Using Java/Scala to work with Kafka is hard (especially for someone like me). Ta-da!
Kafka is a distributed messaging system. It is at the core of many production systems in places such as Uber and LinkedIn (who created Kafka).
The architecture is a publish-subscribe model, where consumers read messages from topics that they have subscribed, where the messages are sent by producers.
Common use-cases:
- messaging between applications, where you can have applications "talk" to each using messages
- data processing pipelines from source systems to target destinations, thereby processing information on a streaming basis, rather than in batches as with your traditional ETL jobs
From Confluent.io
There is a lot more complexity under the hood, and I suggest you read the official docs for more information.
Download the 2.0.0 release and un-tar it.
tar -xzf kafka_2.11-2.0.0.tgz
Also, install pip requirements by running pip install -r requirements.txt
Kafka uses ZooKeeper so you need to first start a ZooKeeper server.
cd kafka_2.11-2.0.0
bin/zookeeper-server-start.sh config/zookeeper.properties
Now start the Kafka server:
bin/kafka-server-start.sh config/server.properties
Create a topic named "test":
bin/kafka-topics.sh --create --zookeeper localhost:2181 --replication-factor 1 --partitions 1 --topic test
See list of topics using the following command:
bin/kafka-topics.sh --list --zookeeper localhost:2181 test
In separate command shells, run the following:
python consumer.py
This is a consumer of the messages sent through Kafka. Simple writing to CSV of the streams is implemented.

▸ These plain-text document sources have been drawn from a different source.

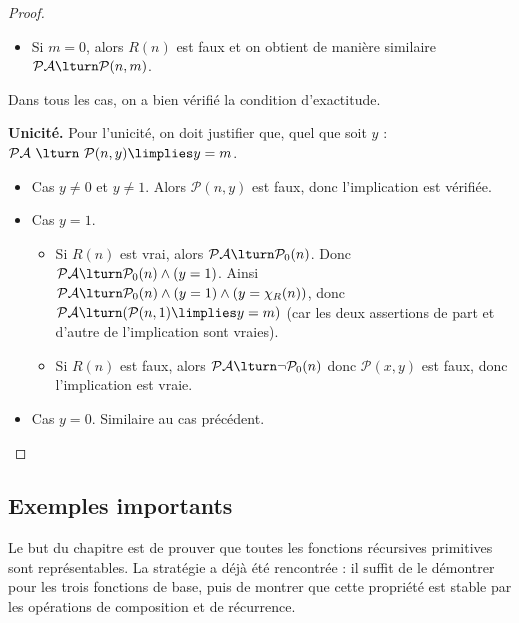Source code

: \documentclass[11pt,class=report,crop=false]{standalone}
\begin{document}
\begin{proof}
\begin{itemize}
\begin{itemize}
        \item Si $m=0$, alors $R(n)$ est faux et on obtient de manière similaire $\mathcal{PA} \lturn \mathcal{P}(n, m)$.
    \end{itemize}
    Dans tous les cas, on a bien vérifié la condition d'exactitude.

    \medskip

    \textbf{Unicité.} 
    Pour l'unicité, on doit justifier que, quel que soit $y$ :
    $\mathcal{PA} \ \lturn \ \mathcal{P}(n,y) \limplies y = m$.
    
    \begin{itemize}
        \item Cas $y \neq 0$ et $y \neq 1$. Alors $\mathcal{P}(n,y)$ est faux, donc l'implication est vérifiée.

        \item Cas $y=1$.
        \begin{itemize}
            \item Si $R(n)$ est vrai, alors $\mathcal{PA} \lturn \mathcal{P}_0(n)$. Donc $\mathcal{PA} \lturn \mathcal{P}_0(n) \land (y=1)$.
            Ainsi $\mathcal{PA} \lturn \mathcal{P}_0(n) \land (y=1) \land (y = \chi_R(n))$, donc $\mathcal{PA} \lturn (\mathcal{P}(n,1) \limplies y=m)$ (car les deux assertions de part et d'autre de l'implication sont vraies).
            
            \item Si $R(n)$ est faux, alors $\mathcal{PA} \lturn \lnot\mathcal{P}_0(n)$ donc $\mathcal{P}(x,y)$ est faux, donc l'implication est vraie.
        \end{itemize}

        \item Cas $y=0$. Similaire au cas précédent.
    \end{itemize}
    \end{itemize}
    
\end{proof}


\subsection{Exemples importants} 

Le but du chapitre est de prouver que toutes les fonctions récursives primitives sont représentables. La stratégie a déjà été rencontrée : il suffit de le démontrer pour les trois fonctions de base, puis de montrer que cette propriété est stable par les opérations de composition et de récurrence.
\end{document}
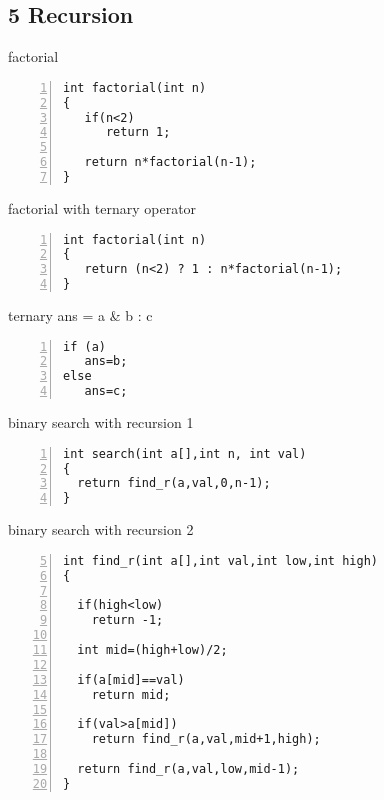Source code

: \documentclass{beamer}
\begin{document}
\subsection*{5 Recursion}
\begin{frame}[fragile]{factorial}
\begin{lstlisting}[numbers=left]
int factorial(int n)
{
   if(n<2)
      return 1;

   return n*factorial(n-1);
}
\end{lstlisting}
\end{frame}


\begin{frame}[fragile]{factorial with ternary operator}
\begin{lstlisting}[numbers=left]
int factorial(int n)
{
   return (n<2) ? 1 : n*factorial(n-1);
}
\end{lstlisting}
\end{frame}


\begin{frame}[fragile]{ternary ans = a \& b : c }
\begin{lstlisting}[numbers=left]
if (a)
   ans=b;
else 
   ans=c;
\end{lstlisting}
\end{frame}




\begin{frame}[fragile]{binary search with recursion 1}
\begin{lstlisting}[numbers=left]
int search(int a[],int n, int val)
{
  return find_r(a,val,0,n-1);
}
\end{lstlisting}
\end{frame}

\begin{frame} [fragile]{binary search with recursion 2}
\begin{lstlisting}[numbers=left,firstnumber=5]
int find_r(int a[],int val,int low,int high)
{

  if(high<low)
    return -1;

  int mid=(high+low)/2;

  if(a[mid]==val)
    return mid;

  if(val>a[mid])
    return find_r(a,val,mid+1,high);
  
  return find_r(a,val,low,mid-1);
}
\end{lstlisting}
\end{frame}
\end{document}
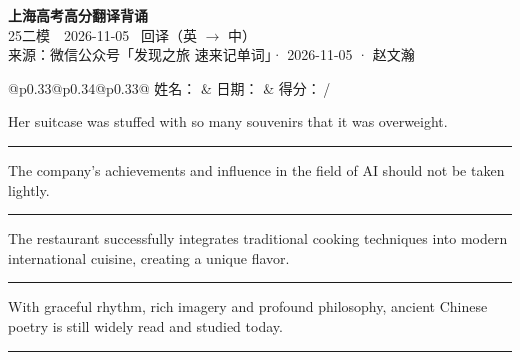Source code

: \documentclass[11pt,a4paper]{article}
\newcommand{\num}[1]{\makebox[1.9em][r]{#1.}\hspace{0.3em}}
\newcommand{\wline}{\noindent\rule{\linewidth}{0.4pt}}
\begin{document}
\pagestyle{plain}
\begin{center}
{\LARGE\bfseries 上海高考高分翻译背诵 }\\[0.25em]
{\large 25二模　2026-11-05 \quad\ 回译（英 $\to$ 中）}\\[0.35em]
{\footnotesize 来源：微信公众号「发现之旅 速来记单词」· 2026-11-05 · 赵文瀚}
\end{center}

\vspace{0.4em}
\noindent\begin{tabular}{@{}p{0.33\textwidth}@{}p{0.34\textwidth}@{}p{0.33\textwidth}@{}}
姓名：\underline{\hspace{2.0cm}} & 日期：\underline{\hspace{2.0cm}} & 得分：\underline{\hspace{1.4cm}}\,/ \\
\end{tabular}

\vspace{0.5em}

\vspace{0.8em}
\num{1}Her suitcase was stuffed with so many souvenirs that it was overweight.

\vspace{0.25em}

\wline

\num{2}The company’s achievements and influence in the field of AI should not be taken lightly.

\vspace{0.25em}

\wline

\num{3}The restaurant successfully integrates traditional cooking techniques into modern international cuisine, creating a unique flavor.

\vspace{0.25em}

\wline

\num{4}With graceful rhythm, rich imagery and profound philosophy, ancient Chinese poetry is still widely read and studied today.

\vspace{0.25em}

\wline
\end{document}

Note: Press CTRL + C to send KeyboardInterrupt to exit the process. Alternatively, close the shell session.
python producer.py
Producer of messages. Key in any valid string to send. Type "quit" to exit.
You should now see the shell running consumer.py
displaying the messages from Kafka!
bin/kafka-server-stop.sh
bin/zookeeper-server-stop.sh
This would terminate both server processes.